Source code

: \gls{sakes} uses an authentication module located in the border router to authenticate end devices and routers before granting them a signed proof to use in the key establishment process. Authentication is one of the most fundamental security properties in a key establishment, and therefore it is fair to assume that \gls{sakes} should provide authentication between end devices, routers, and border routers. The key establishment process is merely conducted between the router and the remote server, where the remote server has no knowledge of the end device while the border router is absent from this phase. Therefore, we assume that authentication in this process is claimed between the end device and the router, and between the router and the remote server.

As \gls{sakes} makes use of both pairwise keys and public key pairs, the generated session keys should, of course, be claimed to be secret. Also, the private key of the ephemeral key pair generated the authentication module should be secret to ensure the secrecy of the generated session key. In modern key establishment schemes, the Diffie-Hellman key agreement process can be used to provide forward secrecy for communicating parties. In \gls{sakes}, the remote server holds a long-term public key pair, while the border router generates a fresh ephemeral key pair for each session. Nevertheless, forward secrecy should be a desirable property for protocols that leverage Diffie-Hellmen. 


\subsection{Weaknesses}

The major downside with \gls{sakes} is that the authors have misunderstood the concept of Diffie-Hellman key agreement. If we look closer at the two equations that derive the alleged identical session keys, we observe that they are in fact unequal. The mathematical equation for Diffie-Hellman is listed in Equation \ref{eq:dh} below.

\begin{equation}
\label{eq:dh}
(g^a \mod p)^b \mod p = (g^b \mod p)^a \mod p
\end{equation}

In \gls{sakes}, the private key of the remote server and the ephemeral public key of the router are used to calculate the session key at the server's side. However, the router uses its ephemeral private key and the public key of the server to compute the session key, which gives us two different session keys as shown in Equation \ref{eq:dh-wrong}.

------------------------------------------------

Every line of the material is to be transcribed exactly.

Source code

: \gls{sakes} uses an authentication module located in the border router to authenticate end devices and routers before granting them a signed proof to use in the key establishment process. Authentication is one of the most fundamental security properties in a key establishment, and therefore it is fair to assume that \gls{sakes} should provide authentication between end devices, routers, and border routers. The key establishment process is merely conducted between the router and the remote server, where the remote server has no knowledge of the end device while the border router is absent from this phase. Therefore, we assume that authentication in this process is claimed between the end device and the router, and between the router and the remote server.

As \gls{sakes} makes use of both pairwise keys and public key pairs, the generated session keys should, of course, be claimed to be secret. Also, the private key of the ephemeral key pair generated the authentication module should be secret to ensure the secrecy of the generated session key. In modern key establishment schemes, the Diffie-Hellman key agreement process can be used to provide forward secrecy for communicating parties. In \gls{sakes}, the remote server holds a long-term public key pair, while the border router generates a fresh ephemeral key pair for each session. Nevertheless, forward secrecy should be a desirable property for protocols that leverage Diffie-Hellmen. 


\subsection{Weaknesses}

The major downside with \gls{sakes} is that the authors have misunderstood the concept of Diffie-Hellman key agreement. If we look closer at the two equations that derive the alleged identical session keys, we observe that they are in fact unequal. The mathematical equation for Diffie-Hellman is listed in Equation \ref{eq:dh} below.

\begin{equation}
\label{eq:dh}
(g^a \mod p)^b \mod p = (g^b \mod p)^a \mod p
\end{equation}

In \gls{sakes}, the private key of the remote server and the ephemeral public key of the router are used to calculate the session key at the server's side. However, the router uses its ephemeral private key and the public key of the server to compute the session key, which gives us two different session keys as shown in Equation \ref{eq:dh-wrong}.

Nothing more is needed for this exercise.